I was sat watching the news on BBC television at lunchtime today (normally it would be RTE news, but they were showing live coverage of an Ireland-Australia Gaelic/Aussie rules football match). It being 21st October and it being the bicentenary of the Battle of Trafalgar, there was much coverage of the events marking the battle in 1805.
At one point in the news report, there was footage of a large sailing ship cutting through the water.At the corner of the screen it said, “Reconstruction”. What else would it be? Are they seriously suggesting that, had they not put the caption on the screen, someone might imagine this was original news footage from Cape Trafalgar?
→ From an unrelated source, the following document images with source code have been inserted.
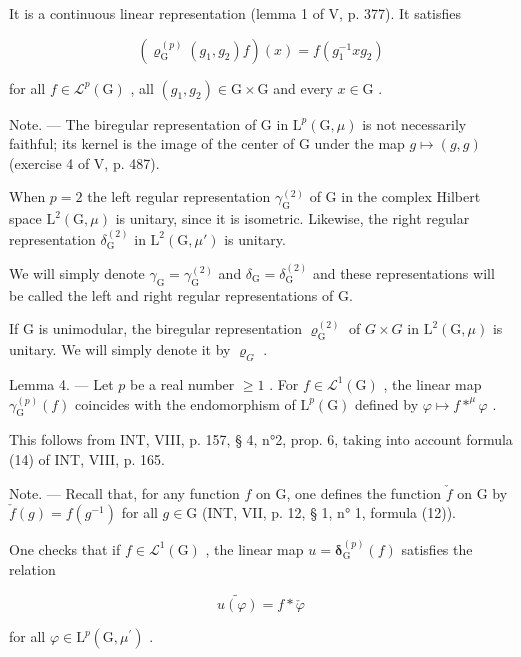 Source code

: It is a continuous linear representation (lemma 1 of V, p. 377). It satisfies

\[
(\boldsymbol {\varrho} _ {\mathrm{G}} ^ {(p)} (g _ {1}, g _ {2}) f) (x) = f (g _ {1} ^ {- 1} x g _ {2})
\]

for all \(f \in \mathcal{L}^p(\mathrm{G})\) , all \((g_1, g_2) \in \mathrm{G} \times \mathrm{G}\) and every \(x \in \mathrm{G}\) .

Note. --- The biregular representation of G in \(\mathrm{L}^{p}(\mathrm{G},\mu)\) is not necessarily faithful; its kernel is the image of the center of G under the map \(g\mapsto(g,g)\) (exercise 4 of V, p. 487).

When \(p = 2\) the left regular representation \(\gamma_{\mathrm{G}}^{(2)}\) of G in the complex Hilbert space \(\mathrm{L}^2 (\mathrm{G},\mu)\) is unitary, since it is isometric. Likewise, the right regular representation \(\delta_{\mathrm{G}}^{(2)}\) in \(\mathrm{L}^2 (\mathrm{G},\mu')\) is unitary.

We will simply denote \(\gamma_{\mathrm{G}} = \gamma_{\mathrm{G}}^{(2)}\) and \(\delta_{\mathrm{G}} = \delta_{\mathrm{G}}^{(2)}\) and these representations will be called the left and right regular representations of G.

If G is unimodular, the biregular representation \(\varrho_{\mathrm{G}}^{(2)}\) of \(G \times G\) in \(\mathrm{L}^{2}(\mathrm{G}, \mu)\) is unitary. We will simply denote it by \(\varrho_{G}\) .

Lemma 4. --- Let \(p\) be a real number \(\geqslant 1\) . For \(f \in \mathcal{L}^1(\mathrm{G})\) , the linear map \(\gamma_{\mathrm{G}}^{(p)}(f)\) coincides with the endomorphism of \(\mathrm{L}^p(\mathrm{G})\) defined by \(\varphi \mapsto f *^\mu \varphi\) .

This follows from INT, VIII, p. 157, § 4, n°2, prop. 6, taking into account formula (14) of INT, VIII, p. 165.

Note. --- Recall that, for any function \(f\) on G, one defines the function \(\check{f}\) on G by \(\check{f}(g) = f(g^{-1})\) for all \(g \in \mathrm{G}\) (INT, VII, p. 12, § 1, n° 1, formula (12)).

One checks that if \(f \in \mathcal{L}^{1}(\mathrm{G})\) , the linear map \(u = \boldsymbol{\delta}_{\mathrm{G}}^{(p)}(f)\) satisfies the relation

\[
\widetilde {u (\varphi)} = f * \check {\varphi}
\]

for all \(\varphi\in\mathrm{L}^{p}(\mathrm{G},\mu^{\prime})\) .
(Can you imagine the event if the media covered it now? “Breaking news: We are going over to our reporter on the deck of HMS Victory to see if we can get any final word from Lord Nelson)
The BBC is wonderful; it is unrivalled as a broadcaster on the world stage, but why assume that people are ignorant? Why dumb everything down?
If people are so daft as to think there was live television coverage of the Battle of Trafalgar, it doesn’t seem likely that they would be watching the BBC lunchtime news, which included items such as the Tory leadership campaign
I haven’t felt so exasperated since I opened a box of Weetabix and discovered that the flap inside the box had instructions on how to open the cellophane packets.
Saint Paul writing to the Christians at Philippi said, “whatever is true, whatever is noble, whatever is right, whatever is pure, whatever is lovely, whatever is admirable—if anything is excellent or praiseworthy—think about such things”.
Paul’s advice would make a good benchmark for broadcasters; perhaps they would stop treating us as stupid.